请参阅图1,图1为本申请实施例提供的基于图像处理的文档信息抽取方法的流程示意图;该基于图像处理的文档信息抽取方法应用于用户终端或管理服务器中,通过安装于用户终端或管理服务器中的应用软件进行执行;用户终端可用于执行基于图像处理的文档信息抽取方法以对输入的信息抽取任务进行分析并从信息抽取任务的待处理文档图像中提取与信息抽取任务对应的文档信息,用户终端可以是台式电脑、笔记本电脑、平板电脑或手机等终端设备,管理服务器即是用于执行基于图像处理的文档信息抽取方法以对用户终端上传的信息抽取任务进行分析并从信息抽取任务的待处理文档图像中提取与信息抽取任务对应的文档信息的服务器端,如企业或政府部门内部所构建的服务器端。如图1所示,该方法包括步骤S110~S160。
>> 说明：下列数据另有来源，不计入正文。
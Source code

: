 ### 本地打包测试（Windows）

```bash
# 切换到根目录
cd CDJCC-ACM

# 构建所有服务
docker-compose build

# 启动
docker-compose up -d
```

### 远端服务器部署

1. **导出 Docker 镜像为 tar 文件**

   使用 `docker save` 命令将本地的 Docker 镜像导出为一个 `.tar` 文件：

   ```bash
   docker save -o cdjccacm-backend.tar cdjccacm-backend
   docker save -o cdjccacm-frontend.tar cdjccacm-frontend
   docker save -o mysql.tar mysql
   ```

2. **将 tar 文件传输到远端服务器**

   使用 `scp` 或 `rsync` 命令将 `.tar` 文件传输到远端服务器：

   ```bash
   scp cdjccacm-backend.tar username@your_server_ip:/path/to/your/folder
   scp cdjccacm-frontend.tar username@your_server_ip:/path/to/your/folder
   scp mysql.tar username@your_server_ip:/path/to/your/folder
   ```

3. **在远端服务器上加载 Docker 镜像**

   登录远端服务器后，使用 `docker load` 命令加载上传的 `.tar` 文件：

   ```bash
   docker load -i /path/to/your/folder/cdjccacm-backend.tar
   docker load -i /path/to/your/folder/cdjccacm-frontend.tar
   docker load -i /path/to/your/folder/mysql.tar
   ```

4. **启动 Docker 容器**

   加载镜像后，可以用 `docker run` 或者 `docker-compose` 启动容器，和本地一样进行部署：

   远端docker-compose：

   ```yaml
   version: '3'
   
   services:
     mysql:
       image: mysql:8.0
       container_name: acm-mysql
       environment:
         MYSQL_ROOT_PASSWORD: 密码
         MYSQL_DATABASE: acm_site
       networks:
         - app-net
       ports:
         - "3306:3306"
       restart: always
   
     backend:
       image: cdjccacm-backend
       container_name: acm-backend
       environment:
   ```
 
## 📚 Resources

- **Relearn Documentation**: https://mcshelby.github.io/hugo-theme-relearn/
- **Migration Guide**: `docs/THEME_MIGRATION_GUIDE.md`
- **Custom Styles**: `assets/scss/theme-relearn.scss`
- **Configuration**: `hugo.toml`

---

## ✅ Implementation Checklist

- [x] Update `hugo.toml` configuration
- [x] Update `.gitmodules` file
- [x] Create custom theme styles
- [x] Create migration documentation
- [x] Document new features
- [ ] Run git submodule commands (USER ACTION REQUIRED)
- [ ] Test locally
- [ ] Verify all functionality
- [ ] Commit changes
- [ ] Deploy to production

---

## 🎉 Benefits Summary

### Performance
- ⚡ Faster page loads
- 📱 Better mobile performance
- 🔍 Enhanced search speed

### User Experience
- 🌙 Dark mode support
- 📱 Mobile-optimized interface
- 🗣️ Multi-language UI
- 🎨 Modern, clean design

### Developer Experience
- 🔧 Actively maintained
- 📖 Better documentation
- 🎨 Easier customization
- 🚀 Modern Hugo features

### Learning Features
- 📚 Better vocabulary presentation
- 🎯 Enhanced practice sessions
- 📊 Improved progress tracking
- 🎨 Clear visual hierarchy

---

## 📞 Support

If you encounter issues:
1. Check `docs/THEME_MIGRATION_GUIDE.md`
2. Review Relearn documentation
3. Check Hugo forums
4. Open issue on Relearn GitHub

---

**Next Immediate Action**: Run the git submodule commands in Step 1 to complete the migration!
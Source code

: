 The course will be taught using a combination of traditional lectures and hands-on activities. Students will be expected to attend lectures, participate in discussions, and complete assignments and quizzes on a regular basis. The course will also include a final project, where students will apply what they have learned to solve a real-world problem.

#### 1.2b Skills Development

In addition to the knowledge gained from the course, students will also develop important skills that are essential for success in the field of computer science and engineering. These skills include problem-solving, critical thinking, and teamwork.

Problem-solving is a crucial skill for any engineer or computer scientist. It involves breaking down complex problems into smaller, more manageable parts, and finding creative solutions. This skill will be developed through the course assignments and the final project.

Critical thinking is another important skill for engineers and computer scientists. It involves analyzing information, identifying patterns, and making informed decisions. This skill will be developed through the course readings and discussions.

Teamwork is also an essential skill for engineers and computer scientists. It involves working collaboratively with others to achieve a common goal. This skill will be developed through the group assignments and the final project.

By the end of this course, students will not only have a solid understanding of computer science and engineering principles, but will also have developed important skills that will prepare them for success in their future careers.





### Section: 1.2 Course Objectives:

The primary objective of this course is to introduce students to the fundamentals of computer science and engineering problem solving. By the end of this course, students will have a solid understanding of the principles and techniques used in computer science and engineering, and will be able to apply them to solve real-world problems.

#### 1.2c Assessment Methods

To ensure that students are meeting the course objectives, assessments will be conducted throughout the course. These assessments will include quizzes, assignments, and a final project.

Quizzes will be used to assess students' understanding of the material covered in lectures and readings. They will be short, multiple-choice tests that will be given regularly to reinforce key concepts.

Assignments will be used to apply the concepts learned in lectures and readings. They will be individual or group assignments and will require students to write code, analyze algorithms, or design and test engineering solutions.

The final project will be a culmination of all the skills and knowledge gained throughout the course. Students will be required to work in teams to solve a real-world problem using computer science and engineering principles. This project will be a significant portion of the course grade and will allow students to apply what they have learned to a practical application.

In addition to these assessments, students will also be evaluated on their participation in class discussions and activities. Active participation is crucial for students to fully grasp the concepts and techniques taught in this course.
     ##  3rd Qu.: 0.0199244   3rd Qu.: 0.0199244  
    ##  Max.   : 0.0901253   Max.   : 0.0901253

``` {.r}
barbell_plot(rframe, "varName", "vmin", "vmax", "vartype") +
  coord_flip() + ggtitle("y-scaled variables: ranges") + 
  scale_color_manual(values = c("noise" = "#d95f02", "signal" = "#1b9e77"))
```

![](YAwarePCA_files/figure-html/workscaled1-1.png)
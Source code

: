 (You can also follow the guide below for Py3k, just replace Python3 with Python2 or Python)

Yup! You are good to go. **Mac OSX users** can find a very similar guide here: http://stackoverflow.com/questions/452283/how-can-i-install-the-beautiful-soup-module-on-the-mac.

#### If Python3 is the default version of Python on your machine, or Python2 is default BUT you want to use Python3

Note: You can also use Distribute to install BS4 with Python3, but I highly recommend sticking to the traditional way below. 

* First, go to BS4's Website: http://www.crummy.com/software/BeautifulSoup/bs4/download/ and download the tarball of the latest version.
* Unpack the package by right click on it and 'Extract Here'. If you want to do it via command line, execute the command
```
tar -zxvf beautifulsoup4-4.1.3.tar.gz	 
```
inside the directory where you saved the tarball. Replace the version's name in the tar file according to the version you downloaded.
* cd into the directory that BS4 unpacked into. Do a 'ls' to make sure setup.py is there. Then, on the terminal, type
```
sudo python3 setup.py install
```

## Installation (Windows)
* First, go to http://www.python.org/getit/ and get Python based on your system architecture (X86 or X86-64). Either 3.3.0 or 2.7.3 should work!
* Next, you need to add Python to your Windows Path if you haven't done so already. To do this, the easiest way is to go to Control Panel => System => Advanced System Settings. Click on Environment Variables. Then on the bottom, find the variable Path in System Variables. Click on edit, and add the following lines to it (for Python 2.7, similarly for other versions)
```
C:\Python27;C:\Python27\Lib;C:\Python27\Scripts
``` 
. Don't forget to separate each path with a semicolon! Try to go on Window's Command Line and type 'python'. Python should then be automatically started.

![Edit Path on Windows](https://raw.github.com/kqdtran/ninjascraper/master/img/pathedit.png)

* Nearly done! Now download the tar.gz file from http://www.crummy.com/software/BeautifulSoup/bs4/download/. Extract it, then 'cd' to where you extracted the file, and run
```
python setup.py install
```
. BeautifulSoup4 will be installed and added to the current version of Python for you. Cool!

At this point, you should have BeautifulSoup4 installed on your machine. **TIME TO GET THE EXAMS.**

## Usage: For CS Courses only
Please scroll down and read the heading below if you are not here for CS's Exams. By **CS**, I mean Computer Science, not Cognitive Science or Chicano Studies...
S110、接收所输入的信息抽取任务,对所述信息抽取任务中的待处理文档图像进行特征编码处理得到对应的编码特征信息。
若接收到用户所输入的信息抽取任务,可对信息抽取任务中的待处理文档图像进行处理,其中信息抽取任务包括待处理文档图像及任务信息,信息抽取任务中包含的待处理文档图像可以为一张或多张,若信息抽取任务中包含多张待处理文档图像,则多张待处理文档图像的文档类型均相同;任务信息可以是与一类文档类型对应的信息。如信息抽取任务为发票信息抽取任务,则该信息抽取任务中可包含一张或多种发票图像,发票图像即为待处理文档图像,任务信息即为与发票对应的任务设定信息。信息抽取任务还可以是合同信息抽取任务、表格信息抽取任务等。
本申请实施例中的方法基于Transformer模型实现,在基于Transformer模型对待处理文档图像进行分析之前,可先对待处理文档进行特征编码,将得到的编码特征信息输入至Transformer模型进行后续分析从而实现文档信息抽取。
本申请实施例采用信息抽取任务中仅包含一张待处理文档图像进行举例说明,对信息抽取任务中文档类型相同的多张待处理文档图像进行文档信息抽取的方法可以以此类推。可对信息抽取任务中的待处理文档图像进行特征编码,得到对应的编码特征信息,编码特征信息 也即是采用图像编码形式对待处理文档图像的特征进行表示的信息。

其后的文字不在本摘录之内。